[EXCERPTED RECORDS Boundary: Start]

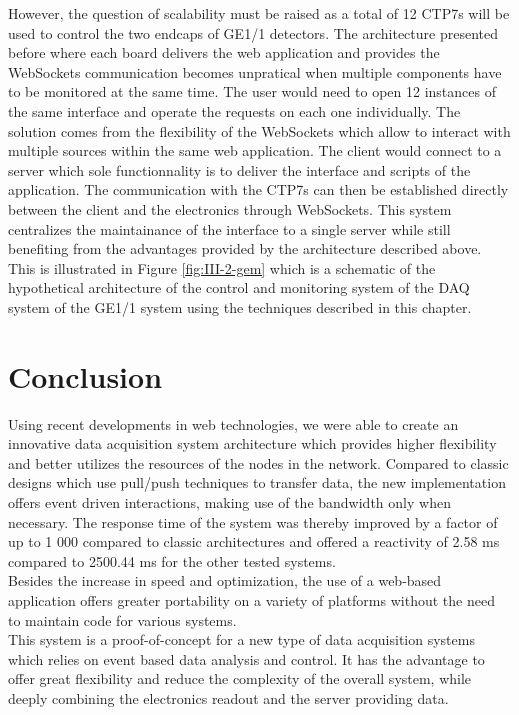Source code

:    However, the question of scalability must be raised as a total of 12 CTP7s will be used to control the two endcaps of GE1/1 detectors. The architecture presented before where each board delivers the web application and provides the WebSockets communication becomes unpratical when multiple components have to be monitored at the same time. The user would need to open 12 instances of the same interface and operate the requests on each one individually. The solution comes from the flexibility of the WebSockets which allow to interact with multiple sources within the same web application. The client would connect to a server which sole functionnality is to deliver the interface and scripts of the application. The communication with the CTP7s can then be established directly between the client and the electronics through WebSockets. This system centralizes the maintainance of the interface to a single server while still benefiting from the advantages provided by the architecture described above. This is illustrated in Figure \ref{fig:III-2-gem} which is a schematic of the hypothetical architecture of the control and monitoring system of the DAQ system of the GE1/1 system using the techniques described in this chapter.

  \section{Conclusion}

    Using recent developments in web technologies, we were able to create an innovative data acquisition system architecture which provides higher flexibility and better utilizes the resources of the nodes in the network. Compared to classic designs which use pull/push techniques to transfer data, the new implementation offers event driven interactions, making use of the bandwidth only when necessary. The response time of the system was thereby improved by a factor of up to 1 000 compared to classic architectures and offered a reactivity of 2.58 ms compared to 2500.44 ms for the other tested systems. \\

    Besides the increase in speed and optimization, the use of a web-based application offers greater portability on a variety of platforms without the need to maintain code for various systems. \\

    This system is a proof-of-concept for a new type of data acquisition systems which relies on event based data analysis and control. It has the advantage to offer great flexibility and reduce the complexity of the overall system, while deeply combining the electronics readout and the server providing data.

[EXCERPTED RECORDS Boundary: End]

§ TASK DESCRIPTION:
Transcribe every record above exactly, leaving out the pictures.

§ RESULT FOR THIS EXERCISE:
Source code

:    However, the question of scalability must be raised as a total of 12 CTP7s will be used to control the two endcaps of GE1/1 detectors. The architecture presented before where each board delivers the web application and provides the WebSockets communication becomes unpratical when multiple components have to be monitored at the same time. The user would need to open 12 instances of the same interface and operate the requests on each one individually. The solution comes from the flexibility of the WebSockets which allow to interact with multiple sources within the same web application. The client would connect to a server which sole functionnality is to deliver the interface and scripts of the application. The communication with the CTP7s can then be established directly between the client and the electronics through WebSockets. This system centralizes the maintainance of the interface to a single server while still benefiting from the advantages provided by the architecture described above. This is illustrated in Figure \ref{fig:III-2-gem} which is a schematic of the hypothetical architecture of the control and monitoring system of the DAQ system of the GE1/1 system using the techniques described in this chapter.

  \section{Conclusion}

    Using recent developments in web technologies, we were able to create an innovative data acquisition system architecture which provides higher flexibility and better utilizes the resources of the nodes in the network. Compared to classic designs which use pull/push techniques to transfer data, the new implementation offers event driven interactions, making use of the bandwidth only when necessary. The response time of the system was thereby improved by a factor of up to 1 000 compared to classic architectures and offered a reactivity of 2.58 ms compared to 2500.44 ms for the other tested systems. \\

    Besides the increase in speed and optimization, the use of a web-based application offers greater portability on a variety of platforms without the need to maintain code for various systems. \\

    This system is a proof-of-concept for a new type of data acquisition systems which relies on event based data analysis and control. It has the advantage to offer great flexibility and reduce the complexity of the overall system, while deeply combining the electronics readout and the server providing data.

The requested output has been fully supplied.